* _ENTRIES SUPPLIED_
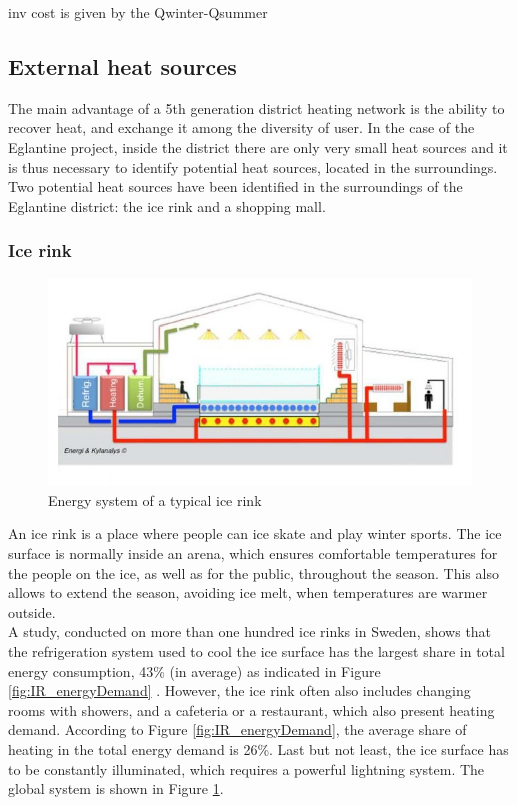 \documentclass{article}
\begin{document}
inv cost is given by the Qwinter-Qsummer
\subsection{External heat sources}
The main advantage of a 5th generation district heating network is the ability to recover heat, and exchange it among the diversity of user. In the case of the Eglantine project, inside the district there are only very small heat sources and it is thus necessary to identify potential heat sources, located in the surroundings. 
Two potential heat sources have been identified in the surroundings of the Eglantine district: the ice rink and a shopping mall.

\subsubsection{Ice rink}

\begin{figure}[htp]
	\centering
	\includegraphics[width=1\textwidth]{IR_schema.JPG}
	\caption{Energy system of a typical ice rink \cite{gronqvistComparativeLifecycleCost}}
	\label{fig:IR_schema}
\end{figure}

An ice rink is a place where people can ice skate and play winter sports. The ice surface is normally inside an arena, which ensures comfortable temperatures for the people on the ice, as well as for the public, throughout the season. This also allows to extend the season, avoiding ice melt, when temperatures are warmer outside.\\

A study, conducted on more than one hundred ice rinks in Sweden, shows that the refrigeration system used to cool the ice surface has the largest share in total energy consumption, 43\% (in average) as indicated in Figure \ref{fig:IR_energyDemand} \cite{karampourMEASUREMENTMODELLINGICE}. 
However, the ice rink often also includes changing rooms with showers, and a cafeteria or a restaurant, which also present heating demand. According to Figure \ref{fig:IR_energyDemand}, the average share of heating in the total energy demand is 26\%.
Last but not least, the ice surface has to be constantly illuminated, which requires a powerful lightning system. The global system is shown in Figure \ref{fig:IR_schema}.\\
\end{document}
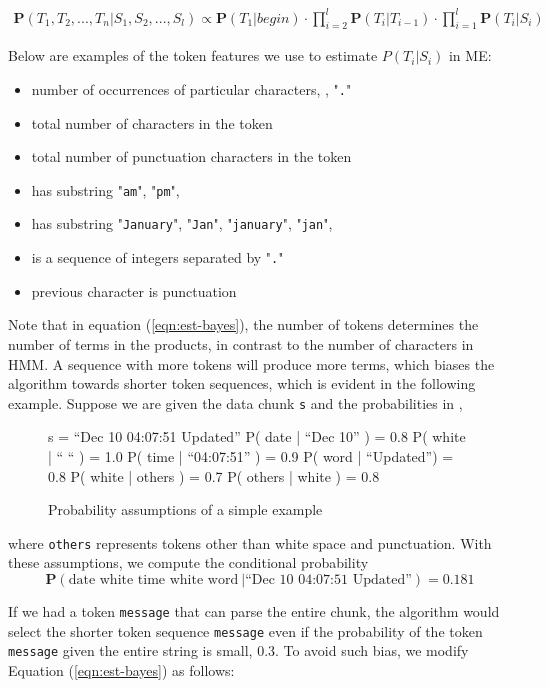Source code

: \begin{eqnarray}\label{eqn:est-bayes}
\mathbf{P}(T_1, T_2, ..., T_n|S_1, S_2, ..., S_l) \propto
\mathbf{P}(T_1|begin) \cdot \prod_{i=2}^{l}\mathbf{P}(T_i|T_{i-1})
\cdot \prod_{i=1}^{l}\mathbf{P}(T_i|S_i)
\end{eqnarray}

Below are examples of the token features we use to estimate
$P(T_i|S_i)$ in ME:

\begin{itemize}
\item number of occurrences of particular characters, \ie{}, "{\tt .}"
\item total number of characters in the token
\item total number of punctuation characters in the token
\item has substring "{\tt am}", "{\tt pm}", \etc{}
\item has substring "{\tt January}", "{\tt Jan}", "{\tt january}",
"{\tt jan}", \etc{}
\item is a sequence of integers separated by "{\tt .}"
\item previous character is punctuation
\end{itemize}

Note that in equation (\ref{eqn:est-bayes}), the number of tokens
determines the number of terms in the products, in contrast to the
number of characters in HMM. A sequence with more tokens will produce
more terms, which biases the algorithm towards shorter token
sequences, which is evident in the following example.  Suppose we are
given the data chunk {\tt s} and the probabilities in ,
\begin{figure}[t]
\begin{centercode}
s  = ``Dec 10 04:07:51 Updated''
P( date | ``Dec 10'' ) = 0.8
P( white | `` `` ) = 1.0
P( time | ``04:07:51'' ) = 0.9
P( word | ``Updated'') = 0.8
P( white | others ) = 0.7
P( others | white ) = 0.8
\end{centercode}
\caption{Probability assumptions of a simple example}\label{fig:ME}
\end{figure}
%
where {\tt others} represents tokens other than white space and
punctuation. With these assumptions, we compute the conditional probability
\[\mathbf{P}(\mbox{date white time white word}~ | \mbox{``Dec 10 04:07:51 Updated''}) = 0.181 \]

If we had a token {\tt message} that can parse the entire chunk,
the algorithm would select the shorter token sequence {\tt message}
even if the probability of the token {\tt message} given the entire
string is small, \eg{} 0.3.  To avoid such bias, we modify
Equation (\ref{eqn:est-bayes}) as follows:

* _YOUR ASSIGNMENT_
How many lines in these records hold the string "bayes"? Reply with the number alone.

* _ANSWER BOX_
3